VentanaAvionEl precepto fundamental del que partir para responder esta cuestión es el art. 17 del Convenio de Montreal, según el cual “el porteador es responsable del daño ocasionado, en caso de muerte, herida o cualquier otra lesión corporal sufrida por cualquier viajero, cuando el accidente que ha causado el daño se haya producido a bordo de la aeronave o en el curso de todas las operaciones de embarque y desembarque”

 

 

De la jurisprudencia internacional emanada en esta cuestión, debemos asentar que un accidente ocurre cuando la lesión (incluso muerte) del pasajero es causada por un evento o suceso inesperado o inusual, externo al pasajero, no producto de su propia reacción interna a una normal, usual y esperable operación de la aeronave.

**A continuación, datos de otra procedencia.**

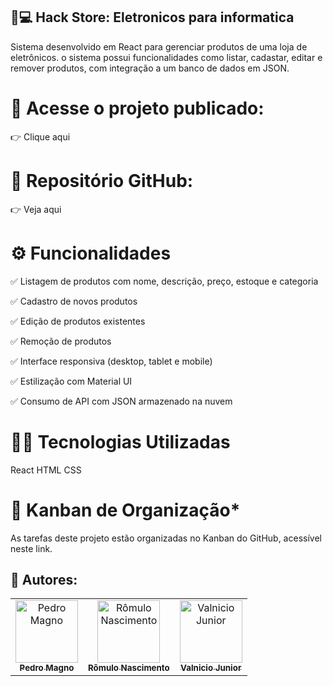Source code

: ## 🏬💻 Hack Store: Eletronicos para informatica ##
Sistema desenvolvido em React para gerenciar produtos de uma loja de eletrônicos. o sistema possui funcionalidades como listar, cadastar, editar e remover produtos, com integração a um banco de dados em JSON.

# 🔗 Acesse o projeto publicado: #  
👉 Clique aqui

# 🔗 Repositório GitHub: #
👉 Veja aqui


# ⚙️ Funcionalidades #
 
✅ Listagem de produtos com nome, descrição, preço, estoque e categoria

✅ Cadastro de novos produtos

✅ Edição de produtos existentes

✅ Remoção de produtos

✅ Interface responsiva (desktop, tablet e mobile)

✅ Estilização com Material UI

✅ Consumo de API com JSON armazenado na nuvem

# 👨‍💻 Tecnologias Utilizadas #

React
HTML CSS

# 📆 Kanban de Organização* #
As tarefas deste projeto estão organizadas no Kanban do GitHub, acessível neste link.

</div>
<h2>🔷 Autores:</h2> 
<div>
  <table>
    <tr>
      <td align="center">
        <a href="https://github.com/PedroFontenel" >
          <img src="https://avatars.githubusercontent.com/u/191796822?v=4" alt="Pedro Magno"
            width="100px" >
          <br>
          <sub><b>Pedro Magno</b></sub>
        </a>
      </td>
      <td align="center">
        <a href="https://github.com/kaishiix">
          <img src="https://avatars.githubusercontent.com/u/200096745?v=4" alt="Rômulo Nascimento"
            width="100px" />
          <br />
          <sub><b>Rômulo Nascimento</b></sub>
        </a>
      </td>
      <td align="center">
          <a href="https://github.com/ValnicioJunior">
            <img src="https://avatars.githubusercontent.com/u/206711598?v=4" alt="Valnicio Junior"
             width="100px"/>
            <br />
            <sub><b>Valnicio Junior</b></sub>
          </a>
      </td>
    </tr>
  </table>
</div>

La jurisprudencia ha considerado accidente un ataque terrorista; los secuestros de aviones; las explosiones con bombas; las amenazas de bomba; la caída del pasajero en la escalerilla del avión; los derramamientos de café, agua caliente o comida por parte de los asistentes de vuelo sobre el pasajero o servirle comida con un trozo de plástico en su interior o incluso el maltrato o agresión física de un empleado de la aerolínea al pasajero.

Por el contrario, la misma jurisprudencia considera que no existe accidente indemnizable en casos como el de la muerte de un pasajero por causas naturales durante el vuelo; en los daños que se le causen habiendo existido una denegación al pasajero que sufría hernia hiatal de ser trasladado a primera clase para poder recostarse y aliviarse; la muerte de un pasajero asfixiado al atragantarse con nueces; las caídas de pasajeros entre los asientos del avión o en el baño de la aeronave o en casos donde el pasajero no pueda moverse del asiento por aplicación de procedimientos de seguridad.

Por último, ¿podemos incluir dentro de la categoría de accidente aéreo los casos donde se agrava consecuencia de la operación de vuelo una dolencia física pre existente?

Fue famoso el caso ocurrido en 1997 cuando un pasajero falleció a raíz de un agravamiento de su condición asmática preexistente por la proximidad de su asiento a la zona de fumadores, que todavía en aquel entonces estaba habilitada en los aviones comerciales.

La cuestión que se debatió orbitó sobre la negativa de la azafata a trasladar al pasajero a otro asiento más alejado. La compañía aérea defendió que la muerte se produjo por su reacción interna al humo debido a una condición física preexistente, cual era su condición de asmático, no debiendo la compañía penar por ello, puesto que en aquella época la actividad de fumar en vuelos internacionales era habitual con lo que la presencia de humo en la cabina no era ni inusual ni inesperado. Sin embargo, la Justicia condenó a la compañía aérea, puesto que consideró que, en los términos del art. 17 antes citado, era suficiente que cualquiera de los eslabones de la cadena de eventos conducente al daño fuera inusual e inesperado, y, en este caso, la decisión de la azafata, de trasladar al paciente unos asientos más lejanos de la zona de fumadores, habiendo sitio para ello, podía encasillarse como inusual o inesperada.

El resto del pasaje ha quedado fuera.